LightGBM: Error saving very large LightGBM models

How you are using LightGBM?

Python package

LightGBM component:

Environment info

Operating System: Windows 10

CPU/GPU model: GPU

C++ compiler version: NA

CMake version: NA

Java version: NA

Python version: 3.6.6

R version: NA

Other: NA

LightGBM version or commit hash: 3.1.0

Error message and / or logs

I’m observing errors when trying to train models with sufficiently large tree models (on either CPU or GPU). Namely, when the max_leaves and num_boosting_rounds are sufficiently high, the boosting rounds all finish, but when trying to serialise and deserialise the model back, an error occurs.

To avoid the automatic to and from_string calls after the final boosting round, I’ve tried setting keep_training_booster=True and then saving the model out to disk, then reloading it. Saving the model as text or as pickle both succeed on save but then fail on model load.

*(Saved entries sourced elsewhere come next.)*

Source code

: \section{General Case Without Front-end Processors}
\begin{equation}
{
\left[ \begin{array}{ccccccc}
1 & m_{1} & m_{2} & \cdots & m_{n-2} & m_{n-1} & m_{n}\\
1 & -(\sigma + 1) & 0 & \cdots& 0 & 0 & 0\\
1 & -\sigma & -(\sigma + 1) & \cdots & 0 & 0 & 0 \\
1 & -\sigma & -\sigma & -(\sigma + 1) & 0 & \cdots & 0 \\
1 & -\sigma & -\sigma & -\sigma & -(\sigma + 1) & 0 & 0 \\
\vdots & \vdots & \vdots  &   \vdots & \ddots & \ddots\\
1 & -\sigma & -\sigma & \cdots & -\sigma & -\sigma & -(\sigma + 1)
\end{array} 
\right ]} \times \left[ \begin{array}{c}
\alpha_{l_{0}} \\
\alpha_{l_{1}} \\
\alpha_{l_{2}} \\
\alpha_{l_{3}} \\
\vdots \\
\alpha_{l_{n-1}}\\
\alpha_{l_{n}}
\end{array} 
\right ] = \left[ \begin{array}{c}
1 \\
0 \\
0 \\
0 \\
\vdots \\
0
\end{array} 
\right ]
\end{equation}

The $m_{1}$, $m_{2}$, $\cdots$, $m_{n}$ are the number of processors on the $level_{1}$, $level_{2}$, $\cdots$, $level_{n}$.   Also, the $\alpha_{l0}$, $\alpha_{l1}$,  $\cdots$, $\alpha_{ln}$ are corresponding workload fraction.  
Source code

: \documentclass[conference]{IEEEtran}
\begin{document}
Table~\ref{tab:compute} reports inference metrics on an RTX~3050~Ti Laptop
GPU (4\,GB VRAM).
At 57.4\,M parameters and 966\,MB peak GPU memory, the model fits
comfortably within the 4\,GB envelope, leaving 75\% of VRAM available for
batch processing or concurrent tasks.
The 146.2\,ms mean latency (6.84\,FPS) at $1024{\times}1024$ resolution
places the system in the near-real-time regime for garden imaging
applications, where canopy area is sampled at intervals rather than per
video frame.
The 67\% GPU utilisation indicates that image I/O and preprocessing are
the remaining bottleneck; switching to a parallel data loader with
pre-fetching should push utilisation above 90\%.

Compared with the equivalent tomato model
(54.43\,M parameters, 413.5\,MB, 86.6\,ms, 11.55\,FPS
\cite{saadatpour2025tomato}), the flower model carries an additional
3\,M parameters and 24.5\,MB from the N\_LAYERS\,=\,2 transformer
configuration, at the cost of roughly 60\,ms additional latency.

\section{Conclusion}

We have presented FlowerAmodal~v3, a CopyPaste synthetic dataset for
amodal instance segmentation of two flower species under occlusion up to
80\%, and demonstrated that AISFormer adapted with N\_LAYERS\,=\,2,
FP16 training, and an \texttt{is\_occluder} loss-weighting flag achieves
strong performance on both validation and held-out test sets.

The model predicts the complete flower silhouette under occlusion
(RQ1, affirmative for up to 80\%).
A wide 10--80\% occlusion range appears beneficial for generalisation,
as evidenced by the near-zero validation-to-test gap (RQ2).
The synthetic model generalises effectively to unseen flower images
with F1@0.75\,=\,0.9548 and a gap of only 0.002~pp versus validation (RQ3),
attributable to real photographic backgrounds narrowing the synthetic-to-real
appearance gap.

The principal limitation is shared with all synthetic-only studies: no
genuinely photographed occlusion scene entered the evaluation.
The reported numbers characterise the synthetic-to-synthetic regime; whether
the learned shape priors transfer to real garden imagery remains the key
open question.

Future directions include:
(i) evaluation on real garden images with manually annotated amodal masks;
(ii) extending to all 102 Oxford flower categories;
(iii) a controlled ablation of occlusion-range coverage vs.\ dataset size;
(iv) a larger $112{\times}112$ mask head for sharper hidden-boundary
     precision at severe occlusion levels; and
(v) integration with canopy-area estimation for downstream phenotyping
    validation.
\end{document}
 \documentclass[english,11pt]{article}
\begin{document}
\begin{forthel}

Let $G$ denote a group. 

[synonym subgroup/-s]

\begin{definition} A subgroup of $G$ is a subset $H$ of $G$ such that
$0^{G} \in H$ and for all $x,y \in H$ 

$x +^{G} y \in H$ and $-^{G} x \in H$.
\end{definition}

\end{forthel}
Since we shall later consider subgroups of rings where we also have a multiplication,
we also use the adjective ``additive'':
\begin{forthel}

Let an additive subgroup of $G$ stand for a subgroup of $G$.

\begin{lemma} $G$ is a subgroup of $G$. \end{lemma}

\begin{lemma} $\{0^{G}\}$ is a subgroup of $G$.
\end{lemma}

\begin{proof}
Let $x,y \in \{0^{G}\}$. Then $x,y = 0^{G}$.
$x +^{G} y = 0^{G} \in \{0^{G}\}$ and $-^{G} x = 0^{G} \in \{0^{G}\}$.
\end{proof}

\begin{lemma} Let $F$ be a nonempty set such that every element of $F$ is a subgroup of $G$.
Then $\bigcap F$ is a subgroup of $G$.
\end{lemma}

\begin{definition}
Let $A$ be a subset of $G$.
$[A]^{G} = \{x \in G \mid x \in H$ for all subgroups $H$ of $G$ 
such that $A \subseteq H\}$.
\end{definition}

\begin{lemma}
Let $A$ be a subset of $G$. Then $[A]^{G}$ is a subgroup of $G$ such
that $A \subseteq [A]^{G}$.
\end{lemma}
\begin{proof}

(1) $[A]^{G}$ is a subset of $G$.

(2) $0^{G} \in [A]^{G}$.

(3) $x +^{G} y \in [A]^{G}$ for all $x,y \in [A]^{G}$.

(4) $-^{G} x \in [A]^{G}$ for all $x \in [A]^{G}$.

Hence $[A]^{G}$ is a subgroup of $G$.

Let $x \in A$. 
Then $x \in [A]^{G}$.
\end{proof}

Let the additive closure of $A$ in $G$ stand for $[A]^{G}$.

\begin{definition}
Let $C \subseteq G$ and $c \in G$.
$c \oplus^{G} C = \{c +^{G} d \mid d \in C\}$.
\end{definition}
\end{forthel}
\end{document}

I’ve investigated this issue and found that when writing out to a text file the last tree written is “Tree=4348” even though I’ve requested more boosting rounds than this. When loading the model there’s obviously a mismatch between the the number of elements in the “tree_sizes” attribute of the file (5000) and the actual number of trees in the file (4348) which causes an error

I believe the underlying issue is the same as here: https://github.com/microsoft/LightGBM/issues/2828 I also found this comment alluding to a 2GB limit of string stream and my text file is almost exactly 2GB: https://github.com/microsoft/LightGBM/issues/372#issuecomment-325695953

I added some of my own logging inside the lightgbm python layer and have the following logs

....
[LightGBM] [Debug] Trained a tree with leaves = 5000 and max_depth = 38
[LightGBM] [Debug] Trained a tree with leaves = 5000 and max_depth = 43
[LightGBM] [Debug] Trained a tree with leaves = 5000 and max_depth = 46
CASEY: Finished final boosting iteration
Training complete: 21154.90s
Attempting to save model as pickle
Attempting to convert model with default buffer len 1048576
Creating string buffer for actual len (2147483648)
Converting model with actual buffer len (2147483648)
Converted model to string
Decode model string to utf-8
Successfully saved model as pickle
Attempting to load model from pickle
<program hangs and pulls up dialog box indicating python has stopped working>

Reproducible example(s)

Note the model must be really large to observe this error. This took almost 6 hours on a V100 GPU. If model size is not dependent on number of rows or columns, you might be able to use smaller numbers than I did and speed things up a little. Before getting to enough boosting rounds for the model to crash, performance of the model continues to increase so there’s reason to believe a model this big is really necessary.

n = int(2e7)
m = 250
max_leaves = 5000
max_bin = 255
x_train = np.random.randn(n, m).astype(np.float32)
A = np.random.randint(-5, 5, size=(m, 1))
y_train = (x_train @ A).astype(np.float32)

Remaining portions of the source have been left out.